■ **TASK DESCRIPTION**
I'd like every line in the following listing that holds "Dataset" copied.

■ **RECORDS SUPPLIED**
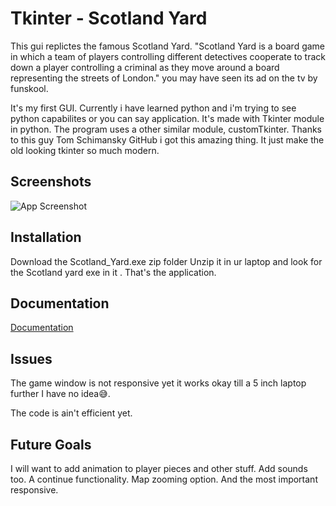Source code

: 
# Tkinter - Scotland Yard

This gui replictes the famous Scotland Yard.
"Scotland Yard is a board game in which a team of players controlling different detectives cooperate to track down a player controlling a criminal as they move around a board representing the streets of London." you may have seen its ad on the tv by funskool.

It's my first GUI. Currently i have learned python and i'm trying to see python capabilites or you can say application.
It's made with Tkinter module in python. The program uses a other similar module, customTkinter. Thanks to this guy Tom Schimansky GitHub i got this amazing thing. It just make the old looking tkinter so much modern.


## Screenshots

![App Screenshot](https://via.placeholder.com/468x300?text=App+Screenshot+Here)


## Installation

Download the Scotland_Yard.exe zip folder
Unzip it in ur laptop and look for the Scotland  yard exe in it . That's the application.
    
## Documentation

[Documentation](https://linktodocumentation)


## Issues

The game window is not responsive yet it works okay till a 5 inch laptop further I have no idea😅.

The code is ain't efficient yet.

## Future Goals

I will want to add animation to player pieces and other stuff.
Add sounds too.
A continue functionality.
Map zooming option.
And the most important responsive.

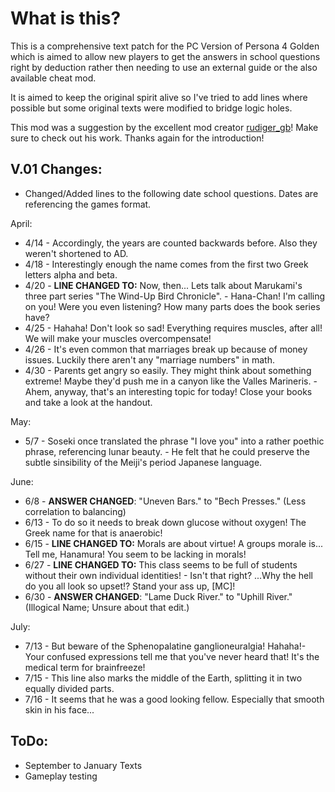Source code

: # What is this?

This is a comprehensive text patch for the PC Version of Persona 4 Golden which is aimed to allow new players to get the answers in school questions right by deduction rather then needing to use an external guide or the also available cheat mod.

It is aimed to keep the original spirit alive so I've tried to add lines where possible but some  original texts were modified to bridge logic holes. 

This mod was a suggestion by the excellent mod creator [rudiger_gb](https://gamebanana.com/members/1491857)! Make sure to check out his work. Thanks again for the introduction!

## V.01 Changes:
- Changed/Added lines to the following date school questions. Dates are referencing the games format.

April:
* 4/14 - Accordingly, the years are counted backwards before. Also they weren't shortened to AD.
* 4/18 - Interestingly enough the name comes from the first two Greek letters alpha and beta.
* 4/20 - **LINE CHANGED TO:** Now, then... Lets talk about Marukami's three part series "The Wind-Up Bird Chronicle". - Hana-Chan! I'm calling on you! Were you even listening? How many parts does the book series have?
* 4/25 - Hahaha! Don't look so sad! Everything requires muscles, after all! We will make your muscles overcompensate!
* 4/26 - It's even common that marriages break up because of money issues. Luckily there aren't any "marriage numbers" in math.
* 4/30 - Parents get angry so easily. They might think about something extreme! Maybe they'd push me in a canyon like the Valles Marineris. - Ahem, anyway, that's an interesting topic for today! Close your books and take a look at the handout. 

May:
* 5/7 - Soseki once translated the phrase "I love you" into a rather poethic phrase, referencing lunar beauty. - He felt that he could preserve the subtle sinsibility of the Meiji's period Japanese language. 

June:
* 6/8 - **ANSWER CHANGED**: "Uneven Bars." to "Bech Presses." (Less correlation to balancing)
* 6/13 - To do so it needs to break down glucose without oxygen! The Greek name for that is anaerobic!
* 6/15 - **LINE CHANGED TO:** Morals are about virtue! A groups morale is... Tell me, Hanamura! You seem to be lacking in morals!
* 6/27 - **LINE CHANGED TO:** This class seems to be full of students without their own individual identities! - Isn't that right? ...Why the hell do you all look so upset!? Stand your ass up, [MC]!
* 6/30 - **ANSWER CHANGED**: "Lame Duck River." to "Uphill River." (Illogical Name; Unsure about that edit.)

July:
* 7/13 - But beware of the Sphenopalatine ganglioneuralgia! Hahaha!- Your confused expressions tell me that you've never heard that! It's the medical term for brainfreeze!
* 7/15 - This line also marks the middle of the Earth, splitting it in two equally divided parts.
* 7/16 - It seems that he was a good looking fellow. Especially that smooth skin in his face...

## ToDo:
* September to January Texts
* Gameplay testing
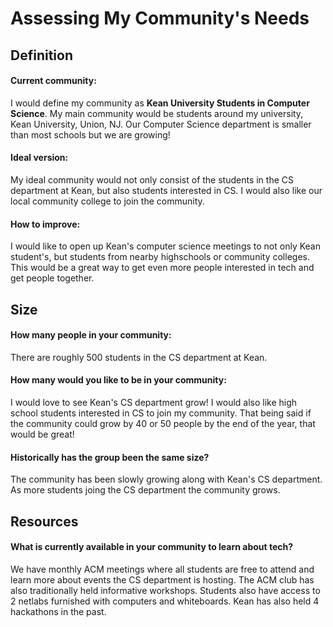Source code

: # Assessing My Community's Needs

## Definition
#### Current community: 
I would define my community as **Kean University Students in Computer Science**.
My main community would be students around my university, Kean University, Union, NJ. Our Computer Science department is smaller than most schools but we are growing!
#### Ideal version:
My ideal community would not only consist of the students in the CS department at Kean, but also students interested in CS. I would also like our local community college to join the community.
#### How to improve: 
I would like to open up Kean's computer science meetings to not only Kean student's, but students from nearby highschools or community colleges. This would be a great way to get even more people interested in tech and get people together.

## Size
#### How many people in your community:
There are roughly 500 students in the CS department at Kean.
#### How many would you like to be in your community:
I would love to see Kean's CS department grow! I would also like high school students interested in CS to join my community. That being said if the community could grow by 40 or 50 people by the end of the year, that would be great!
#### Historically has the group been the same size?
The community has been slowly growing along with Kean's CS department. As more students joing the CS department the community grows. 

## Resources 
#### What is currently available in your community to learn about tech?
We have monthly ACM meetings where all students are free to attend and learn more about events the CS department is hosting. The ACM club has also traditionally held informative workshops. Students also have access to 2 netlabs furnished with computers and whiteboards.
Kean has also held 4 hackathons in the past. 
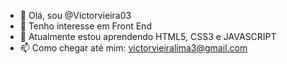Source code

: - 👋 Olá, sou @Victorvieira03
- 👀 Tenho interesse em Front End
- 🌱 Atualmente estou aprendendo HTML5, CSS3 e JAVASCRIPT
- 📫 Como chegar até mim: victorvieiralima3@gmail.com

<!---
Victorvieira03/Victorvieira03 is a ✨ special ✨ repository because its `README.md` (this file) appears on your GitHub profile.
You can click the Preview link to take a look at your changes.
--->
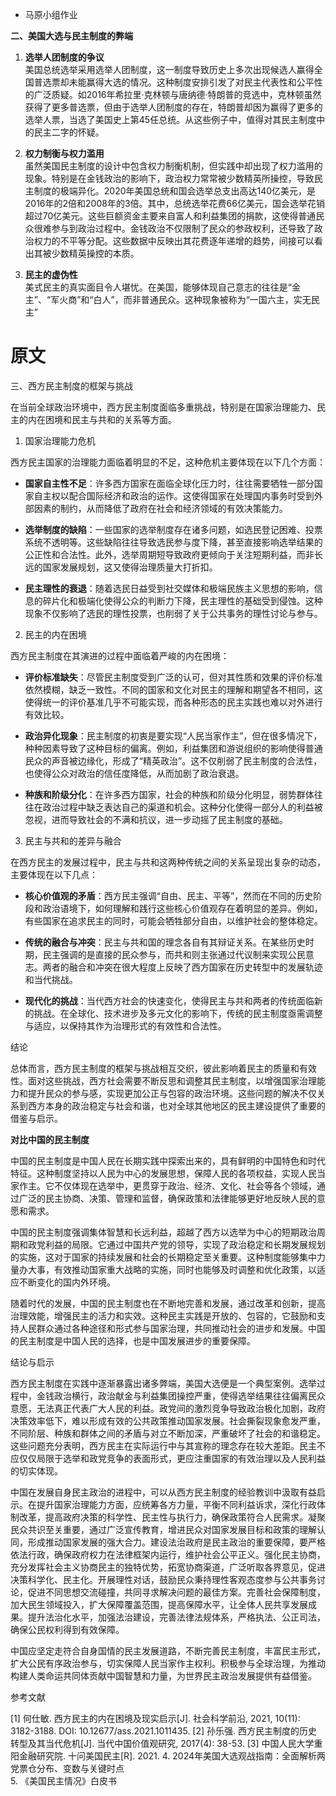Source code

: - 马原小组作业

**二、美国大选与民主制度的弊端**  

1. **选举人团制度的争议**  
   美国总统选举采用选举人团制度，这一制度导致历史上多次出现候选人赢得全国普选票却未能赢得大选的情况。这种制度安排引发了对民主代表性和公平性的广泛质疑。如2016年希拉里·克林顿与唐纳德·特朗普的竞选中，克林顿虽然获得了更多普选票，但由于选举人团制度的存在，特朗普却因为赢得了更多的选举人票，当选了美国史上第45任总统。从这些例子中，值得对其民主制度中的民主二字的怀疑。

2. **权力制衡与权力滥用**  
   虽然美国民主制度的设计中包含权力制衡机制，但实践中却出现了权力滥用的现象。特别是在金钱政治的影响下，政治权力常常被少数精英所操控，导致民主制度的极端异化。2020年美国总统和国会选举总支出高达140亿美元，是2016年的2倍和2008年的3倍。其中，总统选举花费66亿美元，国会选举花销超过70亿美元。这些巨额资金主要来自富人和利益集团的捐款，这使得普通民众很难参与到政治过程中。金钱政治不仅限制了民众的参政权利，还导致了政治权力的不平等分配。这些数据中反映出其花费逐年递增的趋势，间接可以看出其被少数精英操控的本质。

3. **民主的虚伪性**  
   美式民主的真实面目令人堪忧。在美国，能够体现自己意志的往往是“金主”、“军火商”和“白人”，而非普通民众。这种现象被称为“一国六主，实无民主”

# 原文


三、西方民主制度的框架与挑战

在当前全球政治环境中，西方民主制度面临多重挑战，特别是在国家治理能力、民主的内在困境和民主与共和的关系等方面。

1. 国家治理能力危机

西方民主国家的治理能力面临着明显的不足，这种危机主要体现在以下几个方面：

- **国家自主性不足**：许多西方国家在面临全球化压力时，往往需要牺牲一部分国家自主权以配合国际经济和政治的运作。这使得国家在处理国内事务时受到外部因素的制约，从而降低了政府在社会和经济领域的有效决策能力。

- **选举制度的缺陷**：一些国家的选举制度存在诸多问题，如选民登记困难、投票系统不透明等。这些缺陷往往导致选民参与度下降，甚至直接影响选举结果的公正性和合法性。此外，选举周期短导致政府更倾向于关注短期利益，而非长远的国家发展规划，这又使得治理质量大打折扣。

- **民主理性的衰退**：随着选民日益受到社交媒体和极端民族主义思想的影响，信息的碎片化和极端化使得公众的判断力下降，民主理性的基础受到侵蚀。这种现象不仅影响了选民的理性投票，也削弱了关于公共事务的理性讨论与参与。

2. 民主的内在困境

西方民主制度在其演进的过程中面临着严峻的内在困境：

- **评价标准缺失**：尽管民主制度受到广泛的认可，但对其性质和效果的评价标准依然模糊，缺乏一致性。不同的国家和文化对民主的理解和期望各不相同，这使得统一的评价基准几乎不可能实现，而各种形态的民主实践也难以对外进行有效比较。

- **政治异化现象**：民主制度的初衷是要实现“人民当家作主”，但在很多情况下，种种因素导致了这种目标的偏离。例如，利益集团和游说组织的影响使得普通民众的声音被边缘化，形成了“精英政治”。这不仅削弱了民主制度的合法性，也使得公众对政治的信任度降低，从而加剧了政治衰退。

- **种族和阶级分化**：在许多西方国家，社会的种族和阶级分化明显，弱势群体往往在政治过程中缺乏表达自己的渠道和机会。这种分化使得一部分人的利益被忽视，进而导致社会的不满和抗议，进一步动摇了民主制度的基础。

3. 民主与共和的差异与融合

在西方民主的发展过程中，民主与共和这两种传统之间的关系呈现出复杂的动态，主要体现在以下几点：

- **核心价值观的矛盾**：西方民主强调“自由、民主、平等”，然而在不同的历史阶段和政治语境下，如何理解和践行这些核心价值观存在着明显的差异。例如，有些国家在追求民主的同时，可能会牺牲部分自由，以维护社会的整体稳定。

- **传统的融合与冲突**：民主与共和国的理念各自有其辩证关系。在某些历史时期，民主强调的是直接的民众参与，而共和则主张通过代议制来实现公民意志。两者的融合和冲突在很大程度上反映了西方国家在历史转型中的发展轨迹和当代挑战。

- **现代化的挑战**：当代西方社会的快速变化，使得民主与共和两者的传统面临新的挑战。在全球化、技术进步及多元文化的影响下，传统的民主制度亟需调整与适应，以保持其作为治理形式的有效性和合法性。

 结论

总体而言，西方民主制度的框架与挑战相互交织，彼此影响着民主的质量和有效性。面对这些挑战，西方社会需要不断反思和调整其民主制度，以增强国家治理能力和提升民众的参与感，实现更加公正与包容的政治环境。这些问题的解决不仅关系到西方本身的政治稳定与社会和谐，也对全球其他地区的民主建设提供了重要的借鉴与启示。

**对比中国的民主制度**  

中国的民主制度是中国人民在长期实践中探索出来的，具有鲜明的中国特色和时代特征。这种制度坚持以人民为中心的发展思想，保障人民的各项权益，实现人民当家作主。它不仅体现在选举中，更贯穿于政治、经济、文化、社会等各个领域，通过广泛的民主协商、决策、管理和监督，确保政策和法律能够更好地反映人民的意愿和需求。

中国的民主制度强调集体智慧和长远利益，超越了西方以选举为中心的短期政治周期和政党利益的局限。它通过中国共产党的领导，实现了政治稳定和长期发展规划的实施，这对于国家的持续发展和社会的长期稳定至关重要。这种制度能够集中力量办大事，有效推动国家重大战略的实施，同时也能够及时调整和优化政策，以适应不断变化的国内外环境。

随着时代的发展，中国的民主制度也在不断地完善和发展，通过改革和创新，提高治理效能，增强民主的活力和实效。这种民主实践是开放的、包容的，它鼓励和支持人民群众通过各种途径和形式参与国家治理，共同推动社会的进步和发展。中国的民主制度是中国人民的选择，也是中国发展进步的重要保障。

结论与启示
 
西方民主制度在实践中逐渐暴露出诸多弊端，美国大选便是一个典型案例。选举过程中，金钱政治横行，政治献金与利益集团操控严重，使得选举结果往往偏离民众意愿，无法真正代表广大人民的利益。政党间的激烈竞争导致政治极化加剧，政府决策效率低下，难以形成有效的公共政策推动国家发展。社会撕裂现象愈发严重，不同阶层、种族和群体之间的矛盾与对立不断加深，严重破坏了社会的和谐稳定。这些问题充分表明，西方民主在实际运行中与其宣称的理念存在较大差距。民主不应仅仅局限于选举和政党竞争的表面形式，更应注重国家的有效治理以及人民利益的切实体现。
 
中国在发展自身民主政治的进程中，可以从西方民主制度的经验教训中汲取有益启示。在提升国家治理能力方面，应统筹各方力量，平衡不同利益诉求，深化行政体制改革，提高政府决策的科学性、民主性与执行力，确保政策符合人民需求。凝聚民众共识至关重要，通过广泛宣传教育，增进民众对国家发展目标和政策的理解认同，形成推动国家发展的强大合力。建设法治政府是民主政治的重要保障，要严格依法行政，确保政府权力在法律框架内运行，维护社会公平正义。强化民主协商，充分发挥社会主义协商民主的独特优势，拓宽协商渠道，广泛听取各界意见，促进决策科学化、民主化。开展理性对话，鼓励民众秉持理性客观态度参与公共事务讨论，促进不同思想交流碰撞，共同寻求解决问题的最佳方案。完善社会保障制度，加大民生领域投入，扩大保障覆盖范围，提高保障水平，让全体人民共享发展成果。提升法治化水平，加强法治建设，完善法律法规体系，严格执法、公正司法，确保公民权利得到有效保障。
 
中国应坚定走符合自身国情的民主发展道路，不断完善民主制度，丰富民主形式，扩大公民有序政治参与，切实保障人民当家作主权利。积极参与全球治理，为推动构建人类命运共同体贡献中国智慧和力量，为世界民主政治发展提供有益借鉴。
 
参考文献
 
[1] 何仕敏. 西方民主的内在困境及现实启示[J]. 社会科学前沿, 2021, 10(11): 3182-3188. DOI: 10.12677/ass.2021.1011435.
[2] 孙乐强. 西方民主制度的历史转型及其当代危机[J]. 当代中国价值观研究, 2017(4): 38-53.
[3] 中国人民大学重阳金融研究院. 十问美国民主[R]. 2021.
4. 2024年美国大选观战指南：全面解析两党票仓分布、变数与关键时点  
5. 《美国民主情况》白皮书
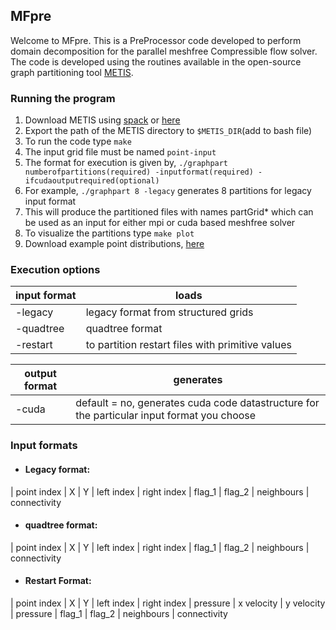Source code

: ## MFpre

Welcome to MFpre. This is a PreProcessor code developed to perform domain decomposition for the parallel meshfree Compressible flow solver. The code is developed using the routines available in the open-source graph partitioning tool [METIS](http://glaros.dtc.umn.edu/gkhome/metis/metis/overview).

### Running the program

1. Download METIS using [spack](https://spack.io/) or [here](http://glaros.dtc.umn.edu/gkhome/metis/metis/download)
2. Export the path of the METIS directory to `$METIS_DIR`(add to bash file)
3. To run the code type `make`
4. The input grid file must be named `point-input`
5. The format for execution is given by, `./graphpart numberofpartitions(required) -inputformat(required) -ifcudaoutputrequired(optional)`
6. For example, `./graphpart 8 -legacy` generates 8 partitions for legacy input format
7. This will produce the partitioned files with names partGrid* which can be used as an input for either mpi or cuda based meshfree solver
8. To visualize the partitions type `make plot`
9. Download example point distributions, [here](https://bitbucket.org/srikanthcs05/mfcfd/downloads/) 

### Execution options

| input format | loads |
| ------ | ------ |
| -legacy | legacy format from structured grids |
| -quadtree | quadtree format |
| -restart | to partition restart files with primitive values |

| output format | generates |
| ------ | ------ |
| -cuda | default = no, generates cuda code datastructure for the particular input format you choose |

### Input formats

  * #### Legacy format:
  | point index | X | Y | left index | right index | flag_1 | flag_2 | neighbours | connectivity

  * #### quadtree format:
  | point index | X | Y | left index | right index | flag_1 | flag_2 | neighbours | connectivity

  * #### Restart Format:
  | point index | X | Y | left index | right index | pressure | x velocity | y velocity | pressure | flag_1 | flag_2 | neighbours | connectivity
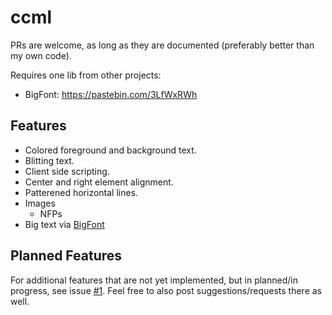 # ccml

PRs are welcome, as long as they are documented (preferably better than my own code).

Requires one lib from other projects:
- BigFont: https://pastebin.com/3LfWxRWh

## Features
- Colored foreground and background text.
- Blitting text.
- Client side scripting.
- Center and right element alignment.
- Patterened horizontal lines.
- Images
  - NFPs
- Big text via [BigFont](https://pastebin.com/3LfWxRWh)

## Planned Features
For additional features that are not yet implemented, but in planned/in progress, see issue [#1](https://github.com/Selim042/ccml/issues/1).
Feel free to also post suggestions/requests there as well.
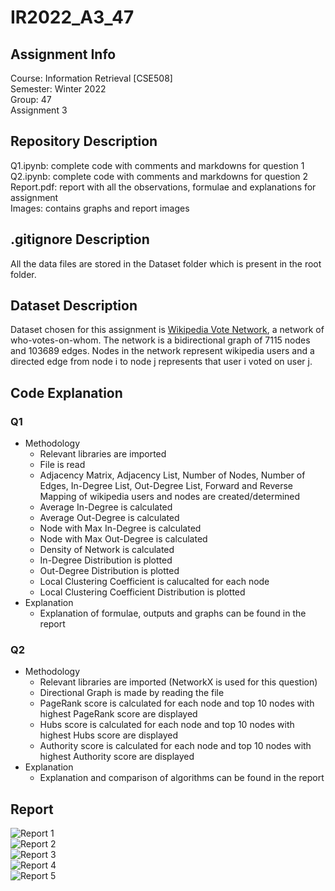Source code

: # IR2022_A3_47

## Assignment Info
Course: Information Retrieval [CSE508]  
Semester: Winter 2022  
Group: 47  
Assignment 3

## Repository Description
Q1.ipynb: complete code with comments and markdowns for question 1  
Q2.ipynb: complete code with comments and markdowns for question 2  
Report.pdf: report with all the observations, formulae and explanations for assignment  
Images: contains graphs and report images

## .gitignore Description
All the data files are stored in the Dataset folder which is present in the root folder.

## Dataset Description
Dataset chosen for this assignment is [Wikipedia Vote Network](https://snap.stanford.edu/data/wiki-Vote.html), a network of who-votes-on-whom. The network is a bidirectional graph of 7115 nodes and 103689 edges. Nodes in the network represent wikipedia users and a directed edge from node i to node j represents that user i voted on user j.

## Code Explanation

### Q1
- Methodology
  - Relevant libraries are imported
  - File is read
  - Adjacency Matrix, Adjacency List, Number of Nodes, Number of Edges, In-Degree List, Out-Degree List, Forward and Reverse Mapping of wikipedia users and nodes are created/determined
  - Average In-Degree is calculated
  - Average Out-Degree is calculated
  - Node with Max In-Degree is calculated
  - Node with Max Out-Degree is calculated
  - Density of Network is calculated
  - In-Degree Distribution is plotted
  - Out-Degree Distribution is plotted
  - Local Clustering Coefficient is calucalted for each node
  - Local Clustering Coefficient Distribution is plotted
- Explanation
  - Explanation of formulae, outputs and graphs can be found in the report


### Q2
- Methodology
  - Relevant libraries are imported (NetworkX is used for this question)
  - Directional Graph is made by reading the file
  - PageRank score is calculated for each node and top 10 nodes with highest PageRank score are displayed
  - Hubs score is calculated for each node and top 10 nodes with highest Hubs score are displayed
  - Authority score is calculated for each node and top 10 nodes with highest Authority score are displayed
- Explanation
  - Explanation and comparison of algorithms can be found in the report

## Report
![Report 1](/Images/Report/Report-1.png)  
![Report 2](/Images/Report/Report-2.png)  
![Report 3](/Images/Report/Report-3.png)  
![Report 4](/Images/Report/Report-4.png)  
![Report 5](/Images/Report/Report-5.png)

■ **TASK RESULT**
All the data files are stored in the Dataset folder which is present in the root folder.
## Dataset Description
Dataset chosen for this assignment is [Wikipedia Vote Network](https://snap.stanford.edu/data/wiki-Vote.html), a network of who-votes-on-whom. The network is a bidirectional graph of 7115 nodes and 103689 edges. Nodes in the network represent wikipedia users and a directed edge from node i to node j represents that user i voted on user j.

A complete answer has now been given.